Neslihan, Mudanya Tirilye’de sıkıcı ve kocasının ilgisinden mahrum bir evliliğe mahkum olmuş; aslında sempatik, kocasına düşkün, kimsesiz ama yetenekli bir kadındır. Bütün tatminsizliğinin acısını, kendisine ait bir televizyon programında nefis yemek tarifleri yaptığını kurduğu hayallerinden çıkarmaktadır. Arada kocasına ve aile dostlarına yaptığı yemeklerden de belli oranda takdir edilir, sadece bu kadar.
Bu mutsuz ama sakin geçen günler kocasının Neslihan’dan boşanmak istediğini söylemesiyle tepetaklak olur. Neslihan’ın etrafındakiler birer birer esrarengiz şekillerde ölmeye başlamıştır. Kasabaya yeni gelen genç ve hırslı bir komiser bütün bu ölümlerden Neslihan’ın sorumlu olduğundan şüpheleniyordur ve bu süphesini ispat etmeye çalışır.
Özellikle, hem fiziken hem de manevi olarak dar bir alanda kısıtlı kalmış insanların hikayelerine ilgi duyan yönetmen Ümit Ünal’ın senaryolarında karakter psikolojileri her zaman sağlam kurulmuştur. “Sofra Sırları”nda da Neslihan’ı o kadar iyi anlıyor, onunla o kadar empati kuruyorsunuz ki filmin en büyük başarısı da bu zaten. Neslihan’ın etrafında bir riyakarlık ağı var ve dedektifin de bir sahnede dediği gibi ‘adalet yok!’. Bu yüzden Neslihan’ın bir şekilde harekete geçmekten başka şansı da yok. Giderek, suskun bırakılmış, kocaları tarafından bastırılmış kadınların anlamlı bir sembolüne dönüşüyor adeta Neslihan.
Ama kanımca Ünal, Neslihan’ı koruma içgüdüsüyle hikayenin polisiye kısmında küçük aksaklıklar yaşatıyor. Genç komiserin hemen daha en başta Neslihan’dan şüphelenmesi için yeterli doneler yok elinde bence. İşin içine bir de zimmete para geçirme ve bir çanta dolusu para girince hikayenin polisiye ayağındaki kimi çatırdamalar daha görünür oluyor. Özellikle de finalde bir ikna problemi yok değil. Neslihan’ın pırıl pırıl hayalleri, özellikle de anlatıcılık yaptığı kısımlar da zaman zaman dikkat dağıtıp hikayenin akıcılığını bozuyor bence.
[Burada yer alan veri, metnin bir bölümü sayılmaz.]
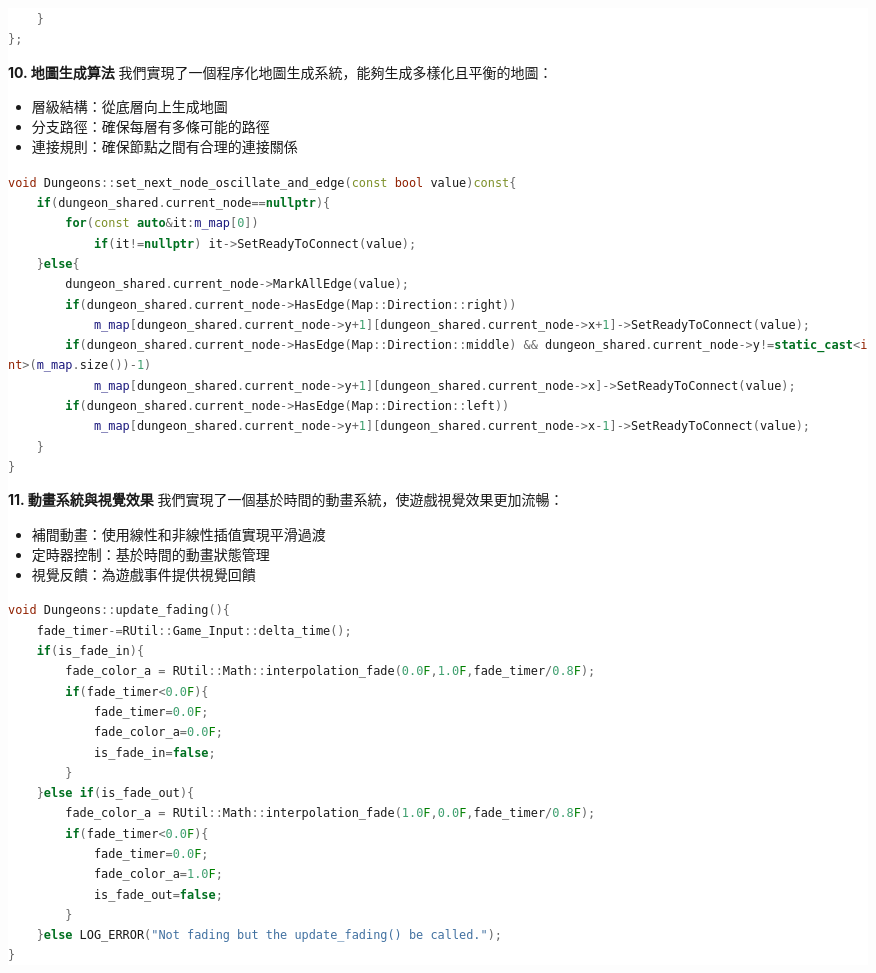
 ```cpp
    }
};
```

**10. 地圖生成算法**
我們實現了一個程序化地圖生成系統，能夠生成多樣化且平衡的地圖：
- 層級結構：從底層向上生成地圖
- 分支路徑：確保每層有多條可能的路徑
- 連接規則：確保節點之間有合理的連接關係
```cpp
void Dungeons::set_next_node_oscillate_and_edge(const bool value)const{
    if(dungeon_shared.current_node==nullptr){
        for(const auto&it:m_map[0])
            if(it!=nullptr) it->SetReadyToConnect(value);
    }else{
        dungeon_shared.current_node->MarkAllEdge(value);
        if(dungeon_shared.current_node->HasEdge(Map::Direction::right))
            m_map[dungeon_shared.current_node->y+1][dungeon_shared.current_node->x+1]->SetReadyToConnect(value);
        if(dungeon_shared.current_node->HasEdge(Map::Direction::middle) && dungeon_shared.current_node->y!=static_cast<int>(m_map.size())-1)
            m_map[dungeon_shared.current_node->y+1][dungeon_shared.current_node->x]->SetReadyToConnect(value);
        if(dungeon_shared.current_node->HasEdge(Map::Direction::left))
            m_map[dungeon_shared.current_node->y+1][dungeon_shared.current_node->x-1]->SetReadyToConnect(value);
    }
}
```

**11. 動畫系統與視覺效果**
我們實現了一個基於時間的動畫系統，使遊戲視覺效果更加流暢：
- 補間動畫：使用線性和非線性插值實現平滑過渡
- 定時器控制：基於時間的動畫狀態管理
- 視覺反饋：為遊戲事件提供視覺回饋
```cpp
void Dungeons::update_fading(){
    fade_timer-=RUtil::Game_Input::delta_time();
    if(is_fade_in){
        fade_color_a = RUtil::Math::interpolation_fade(0.0F,1.0F,fade_timer/0.8F);
        if(fade_timer<0.0F){
            fade_timer=0.0F;
            fade_color_a=0.0F;
            is_fade_in=false;
        }
    }else if(is_fade_out){
        fade_color_a = RUtil::Math::interpolation_fade(1.0F,0.0F,fade_timer/0.8F);
        if(fade_timer<0.0F){
            fade_timer=0.0F;
            fade_color_a=1.0F;
            is_fade_out=false;
        }
    }else LOG_ERROR("Not fading but the update_fading() be called.");
}
```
Belki daha ekonomik kullanılmalıydı.
Yine de bu minik nazar boncukları filmin sarkastik temasına büyük zararlar vermiyor, bizi meselenin özünden uzaklaştırmıyor. Demet Evgar’ın performansındaki sessiz tehditkârlığına ve ağırkanlı sempatisine ise hayran olmamak elde değil. Evgar izleyiciyi performansıyla filme ve hikayeye daha çok bağlıyor. Diğer bütün oyuncular da Ümit Ünal’ın bu sakin ve telaşsız kara komedisinde son derece rahat ve iyi performanslar çıkarmışlar.